▶ Task to complete: Restate the data below, keeping every line the same.

▶ Input:
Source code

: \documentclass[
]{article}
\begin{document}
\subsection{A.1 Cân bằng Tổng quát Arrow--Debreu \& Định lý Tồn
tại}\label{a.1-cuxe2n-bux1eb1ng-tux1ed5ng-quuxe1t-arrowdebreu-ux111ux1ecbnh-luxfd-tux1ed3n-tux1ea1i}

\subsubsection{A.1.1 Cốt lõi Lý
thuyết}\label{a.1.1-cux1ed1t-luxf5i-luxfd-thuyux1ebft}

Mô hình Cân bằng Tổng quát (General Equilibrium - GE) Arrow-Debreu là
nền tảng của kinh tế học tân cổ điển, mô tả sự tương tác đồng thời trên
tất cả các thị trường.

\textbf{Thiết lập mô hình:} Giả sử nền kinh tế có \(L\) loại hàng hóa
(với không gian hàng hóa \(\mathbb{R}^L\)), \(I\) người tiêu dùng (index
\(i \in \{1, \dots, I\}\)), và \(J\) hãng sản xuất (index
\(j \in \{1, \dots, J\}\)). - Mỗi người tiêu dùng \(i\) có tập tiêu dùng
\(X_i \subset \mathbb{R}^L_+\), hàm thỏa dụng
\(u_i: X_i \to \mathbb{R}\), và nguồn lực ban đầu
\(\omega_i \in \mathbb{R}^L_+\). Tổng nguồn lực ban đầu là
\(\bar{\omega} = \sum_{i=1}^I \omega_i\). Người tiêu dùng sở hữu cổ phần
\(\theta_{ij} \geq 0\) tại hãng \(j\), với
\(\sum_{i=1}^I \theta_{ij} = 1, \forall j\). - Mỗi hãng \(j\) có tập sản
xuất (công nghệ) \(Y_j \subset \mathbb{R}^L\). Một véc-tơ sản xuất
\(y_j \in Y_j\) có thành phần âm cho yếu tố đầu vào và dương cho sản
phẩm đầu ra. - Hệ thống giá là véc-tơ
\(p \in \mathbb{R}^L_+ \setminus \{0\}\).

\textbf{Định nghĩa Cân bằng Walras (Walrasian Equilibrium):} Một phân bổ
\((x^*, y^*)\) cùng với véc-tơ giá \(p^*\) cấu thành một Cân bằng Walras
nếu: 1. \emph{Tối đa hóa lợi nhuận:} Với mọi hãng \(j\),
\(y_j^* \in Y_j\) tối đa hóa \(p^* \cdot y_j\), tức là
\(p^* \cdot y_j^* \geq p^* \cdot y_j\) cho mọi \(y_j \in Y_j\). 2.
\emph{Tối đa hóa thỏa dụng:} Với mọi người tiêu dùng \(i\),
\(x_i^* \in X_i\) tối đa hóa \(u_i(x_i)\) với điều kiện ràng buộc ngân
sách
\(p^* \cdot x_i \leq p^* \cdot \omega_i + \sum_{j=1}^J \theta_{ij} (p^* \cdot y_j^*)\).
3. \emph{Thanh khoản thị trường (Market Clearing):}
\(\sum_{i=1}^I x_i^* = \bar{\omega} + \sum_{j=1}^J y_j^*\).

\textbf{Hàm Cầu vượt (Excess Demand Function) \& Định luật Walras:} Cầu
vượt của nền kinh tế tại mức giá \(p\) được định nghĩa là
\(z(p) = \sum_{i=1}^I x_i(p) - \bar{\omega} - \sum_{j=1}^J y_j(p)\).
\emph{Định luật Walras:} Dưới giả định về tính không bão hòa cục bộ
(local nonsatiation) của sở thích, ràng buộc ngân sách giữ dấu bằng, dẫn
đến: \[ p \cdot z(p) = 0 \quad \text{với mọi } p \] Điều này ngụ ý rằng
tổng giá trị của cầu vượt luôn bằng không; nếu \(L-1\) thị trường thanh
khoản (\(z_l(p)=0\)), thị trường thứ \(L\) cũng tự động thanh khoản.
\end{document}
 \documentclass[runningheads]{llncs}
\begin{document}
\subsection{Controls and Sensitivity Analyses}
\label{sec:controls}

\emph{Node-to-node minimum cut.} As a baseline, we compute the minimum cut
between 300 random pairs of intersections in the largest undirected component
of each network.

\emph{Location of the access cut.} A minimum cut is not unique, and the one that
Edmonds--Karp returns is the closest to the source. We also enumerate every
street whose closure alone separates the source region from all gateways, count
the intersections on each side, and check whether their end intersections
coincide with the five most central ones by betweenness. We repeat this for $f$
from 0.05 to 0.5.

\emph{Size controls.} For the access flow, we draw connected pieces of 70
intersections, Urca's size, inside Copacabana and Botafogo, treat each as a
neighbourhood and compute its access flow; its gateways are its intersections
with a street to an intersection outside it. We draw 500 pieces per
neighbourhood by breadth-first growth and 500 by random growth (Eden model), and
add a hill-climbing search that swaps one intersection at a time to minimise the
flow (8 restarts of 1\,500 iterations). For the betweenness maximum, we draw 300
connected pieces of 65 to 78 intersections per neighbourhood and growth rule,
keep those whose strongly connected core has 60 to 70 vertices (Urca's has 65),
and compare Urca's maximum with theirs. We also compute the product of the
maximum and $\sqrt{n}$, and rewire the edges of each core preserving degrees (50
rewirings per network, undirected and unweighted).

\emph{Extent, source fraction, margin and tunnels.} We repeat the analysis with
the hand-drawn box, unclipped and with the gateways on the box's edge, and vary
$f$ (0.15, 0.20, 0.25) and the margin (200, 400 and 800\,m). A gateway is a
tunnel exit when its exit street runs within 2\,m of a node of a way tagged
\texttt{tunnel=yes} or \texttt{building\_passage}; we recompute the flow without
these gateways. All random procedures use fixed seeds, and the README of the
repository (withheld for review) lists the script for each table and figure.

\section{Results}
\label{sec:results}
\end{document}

▶ Output of the task:
Source code

: \documentclass[
]{article}
\begin{document}
\subsection{A.1 Cân bằng Tổng quát Arrow--Debreu \& Định lý Tồn
tại}\label{a.1-cuxe2n-bux1eb1ng-tux1ed5ng-quuxe1t-arrowdebreu-ux111ux1ecbnh-luxfd-tux1ed3n-tux1ea1i}

\subsubsection{A.1.1 Cốt lõi Lý
thuyết}\label{a.1.1-cux1ed1t-luxf5i-luxfd-thuyux1ebft}

Mô hình Cân bằng Tổng quát (General Equilibrium - GE) Arrow-Debreu là
nền tảng của kinh tế học tân cổ điển, mô tả sự tương tác đồng thời trên
tất cả các thị trường.

\textbf{Thiết lập mô hình:} Giả sử nền kinh tế có \(L\) loại hàng hóa
(với không gian hàng hóa \(\mathbb{R}^L\)), \(I\) người tiêu dùng (index
\(i \in \{1, \dots, I\}\)), và \(J\) hãng sản xuất (index
\(j \in \{1, \dots, J\}\)). - Mỗi người tiêu dùng \(i\) có tập tiêu dùng
\(X_i \subset \mathbb{R}^L_+\), hàm thỏa dụng
\(u_i: X_i \to \mathbb{R}\), và nguồn lực ban đầu
\(\omega_i \in \mathbb{R}^L_+\). Tổng nguồn lực ban đầu là
\(\bar{\omega} = \sum_{i=1}^I \omega_i\). Người tiêu dùng sở hữu cổ phần
\(\theta_{ij} \geq 0\) tại hãng \(j\), với
\(\sum_{i=1}^I \theta_{ij} = 1, \forall j\). - Mỗi hãng \(j\) có tập sản
xuất (công nghệ) \(Y_j \subset \mathbb{R}^L\). Một véc-tơ sản xuất
\(y_j \in Y_j\) có thành phần âm cho yếu tố đầu vào và dương cho sản
phẩm đầu ra. - Hệ thống giá là véc-tơ
\(p \in \mathbb{R}^L_+ \setminus \{0\}\).

\textbf{Định nghĩa Cân bằng Walras (Walrasian Equilibrium):} Một phân bổ
\((x^*, y^*)\) cùng với véc-tơ giá \(p^*\) cấu thành một Cân bằng Walras
nếu: 1. \emph{Tối đa hóa lợi nhuận:} Với mọi hãng \(j\),
\(y_j^* \in Y_j\) tối đa hóa \(p^* \cdot y_j\), tức là
\(p^* \cdot y_j^* \geq p^* \cdot y_j\) cho mọi \(y_j \in Y_j\). 2.
\emph{Tối đa hóa thỏa dụng:} Với mọi người tiêu dùng \(i\),
\(x_i^* \in X_i\) tối đa hóa \(u_i(x_i)\) với điều kiện ràng buộc ngân
sách
\(p^* \cdot x_i \leq p^* \cdot \omega_i + \sum_{j=1}^J \theta_{ij} (p^* \cdot y_j^*)\).
3. \emph{Thanh khoản thị trường (Market Clearing):}
\(\sum_{i=1}^I x_i^* = \bar{\omega} + \sum_{j=1}^J y_j^*\).

\textbf{Hàm Cầu vượt (Excess Demand Function) \& Định luật Walras:} Cầu
vượt của nền kinh tế tại mức giá \(p\) được định nghĩa là
\(z(p) = \sum_{i=1}^I x_i(p) - \bar{\omega} - \sum_{j=1}^J y_j(p)\).
\emph{Định luật Walras:} Dưới giả định về tính không bão hòa cục bộ
(local nonsatiation) của sở thích, ràng buộc ngân sách giữ dấu bằng, dẫn
đến: \[ p \cdot z(p) = 0 \quad \text{với mọi } p \] Điều này ngụ ý rằng
tổng giá trị của cầu vượt luôn bằng không; nếu \(L-1\) thị trường thanh
khoản (\(z_l(p)=0\)), thị trường thứ \(L\) cũng tự động thanh khoản.
\end{document}
 \documentclass[runningheads]{llncs}
\begin{document}
\subsection{Controls and Sensitivity Analyses}
\label{sec:controls}

\emph{Node-to-node minimum cut.} As a baseline, we compute the minimum cut
between 300 random pairs of intersections in the largest undirected component
of each network.

\emph{Location of the access cut.} A minimum cut is not unique, and the one that
Edmonds--Karp returns is the closest to the source. We also enumerate every
street whose closure alone separates the source region from all gateways, count
the intersections on each side, and check whether their end intersections
coincide with the five most central ones by betweenness. We repeat this for $f$
from 0.05 to 0.5.

\emph{Size controls.} For the access flow, we draw connected pieces of 70
intersections, Urca's size, inside Copacabana and Botafogo, treat each as a
neighbourhood and compute its access flow; its gateways are its intersections
with a street to an intersection outside it. We draw 500 pieces per
neighbourhood by breadth-first growth and 500 by random growth (Eden model), and
add a hill-climbing search that swaps one intersection at a time to minimise the
flow (8 restarts of 1\,500 iterations). For the betweenness maximum, we draw 300
connected pieces of 65 to 78 intersections per neighbourhood and growth rule,
keep those whose strongly connected core has 60 to 70 vertices (Urca's has 65),
and compare Urca's maximum with theirs. We also compute the product of the
maximum and $\sqrt{n}$, and rewire the edges of each core preserving degrees (50
rewirings per network, undirected and unweighted).

\emph{Extent, source fraction, margin and tunnels.} We repeat the analysis with
the hand-drawn box, unclipped and with the gateways on the box's edge, and vary
$f$ (0.15, 0.20, 0.25) and the margin (200, 400 and 800\,m). A gateway is a
tunnel exit when its exit street runs within 2\,m of a node of a way tagged
\texttt{tunnel=yes} or \texttt{building\_passage}; we recompute the flow without
these gateways. All random procedures use fixed seeds, and the README of the
repository (withheld for review) lists the script for each table and figure.

\section{Results}
\label{sec:results}
\end{document}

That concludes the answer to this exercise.